For comparing computational methods and their predicted biomarkers, the models were fitted on the whole dataset. The parameterisation of these methods was followed according to the suggested default settings unless in conflict with the above outlined use case. For example, for tree-based methods, the features contained in the resulting tree were used as biomarkers with tree depths = 2, with a minimum subgroup size of n = 10. For the implementation of the virtual twins method (VT)9, we used the R package randomForestSRC with default parameters and averaged predictions over 10 times repeated 10-fold cross-validation. Subsequently, a regression tree was fitted to the original data. In order to perform model-based recursive partitioning8, we used the R package model4you68 using an exponential model with default conditional inference tree control parameters. The PRISM method46 was implemented in the R package StratifiedMedicine, for which we used Cox proportional hazards regression. We used the implementation of causal survival forests69 (CRF) in the R package grf70 for estimating conditional treatment effects. The propensity scores were set as constant and the target estimand was set to restricted mean survival time (RMST) with horizon = 100. After model fitting, variable importance scores were extracted, and biomarkers were selected according to predictors with significant linear projections of the conditional average treatment effects (p < 0.05). Next, we employed policy learning (POL)44 to find optimal treatment regimens using the R package policytree71. We used the 50 most important predictors according to the CRF causal survival forest model variable importance scores and their treatment effect estimates to produce a decision tree.

The remaining methods were not based on trees. For the outcome weighted method (OWE)11, implemented in the R package personalized72, we used a constant propensity score, lasso loss and 10-fold cross-validation.
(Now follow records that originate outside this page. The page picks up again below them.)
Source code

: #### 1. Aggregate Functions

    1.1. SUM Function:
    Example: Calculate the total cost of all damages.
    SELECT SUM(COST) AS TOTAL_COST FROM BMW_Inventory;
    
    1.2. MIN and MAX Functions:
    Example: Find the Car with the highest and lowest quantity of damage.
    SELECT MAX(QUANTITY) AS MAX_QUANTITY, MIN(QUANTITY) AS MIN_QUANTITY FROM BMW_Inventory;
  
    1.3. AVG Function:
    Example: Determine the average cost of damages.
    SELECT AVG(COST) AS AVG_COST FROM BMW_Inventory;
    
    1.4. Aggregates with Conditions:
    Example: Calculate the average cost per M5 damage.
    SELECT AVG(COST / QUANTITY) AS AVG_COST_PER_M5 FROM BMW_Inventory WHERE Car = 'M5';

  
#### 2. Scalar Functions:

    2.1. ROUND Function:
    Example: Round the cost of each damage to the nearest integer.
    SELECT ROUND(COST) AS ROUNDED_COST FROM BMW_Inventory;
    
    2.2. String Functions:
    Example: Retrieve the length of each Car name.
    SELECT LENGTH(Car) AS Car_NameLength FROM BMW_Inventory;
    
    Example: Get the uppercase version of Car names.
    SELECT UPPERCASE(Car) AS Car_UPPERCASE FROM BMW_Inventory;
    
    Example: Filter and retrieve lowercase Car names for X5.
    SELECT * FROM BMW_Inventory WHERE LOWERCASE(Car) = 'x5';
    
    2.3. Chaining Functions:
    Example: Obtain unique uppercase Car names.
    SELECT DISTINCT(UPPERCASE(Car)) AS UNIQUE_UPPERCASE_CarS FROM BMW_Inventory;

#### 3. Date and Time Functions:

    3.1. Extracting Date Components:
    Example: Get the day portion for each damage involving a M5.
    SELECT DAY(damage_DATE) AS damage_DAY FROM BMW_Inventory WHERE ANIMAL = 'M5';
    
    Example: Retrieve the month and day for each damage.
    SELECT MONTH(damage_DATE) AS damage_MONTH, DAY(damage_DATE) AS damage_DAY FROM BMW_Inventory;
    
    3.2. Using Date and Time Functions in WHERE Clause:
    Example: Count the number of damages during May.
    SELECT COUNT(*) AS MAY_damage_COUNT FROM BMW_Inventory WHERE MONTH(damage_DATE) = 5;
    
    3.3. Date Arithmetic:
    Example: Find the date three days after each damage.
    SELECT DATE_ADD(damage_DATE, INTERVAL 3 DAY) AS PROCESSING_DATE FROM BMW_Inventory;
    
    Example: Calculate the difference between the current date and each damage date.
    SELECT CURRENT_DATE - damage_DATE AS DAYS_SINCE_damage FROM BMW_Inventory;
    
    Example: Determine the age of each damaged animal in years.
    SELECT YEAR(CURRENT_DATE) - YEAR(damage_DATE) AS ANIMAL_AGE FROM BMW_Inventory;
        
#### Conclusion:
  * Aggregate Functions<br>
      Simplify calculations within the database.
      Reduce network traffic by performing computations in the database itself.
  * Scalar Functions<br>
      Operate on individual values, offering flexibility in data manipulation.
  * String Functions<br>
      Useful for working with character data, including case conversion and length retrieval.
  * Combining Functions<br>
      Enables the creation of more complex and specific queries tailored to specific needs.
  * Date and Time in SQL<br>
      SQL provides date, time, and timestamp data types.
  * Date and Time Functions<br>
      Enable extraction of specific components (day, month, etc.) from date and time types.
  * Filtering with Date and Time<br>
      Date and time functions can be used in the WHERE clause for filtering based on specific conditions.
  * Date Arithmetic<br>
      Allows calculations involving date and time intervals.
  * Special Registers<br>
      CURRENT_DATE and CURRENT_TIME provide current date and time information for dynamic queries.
The GUIDE method45 was available as a binary executable under https://pages.cs.wisc.edu/~loh/guide.html. We used Cox proportional hazards regression with interactions tests and mean-based trees with pruning. For the SIDES method (R package SIDES)7, we used level_control=0 and alpha=0.05.

Statistics and reproducibility

The investigators were not blinded to the randomised treatment allocation during the data collection and outcome assessment. Since the conducted subgroup analysis is retrospective, the sample sizes were not predetermined. No data were excluded from the analysis. Details of the conducted statistical tests are provided in the figure captions, Supplementary Data 24 and Source Data. The results of the statistical analysis of the ADJUVANT clinical trial are reproducible from a demo run on Code Ocean (https://codeocean.com/capsule/9911222/tree/v1).

Reporting summary

Further information on research design is available in the Nature Portfolio Reporting Summary linked to this article.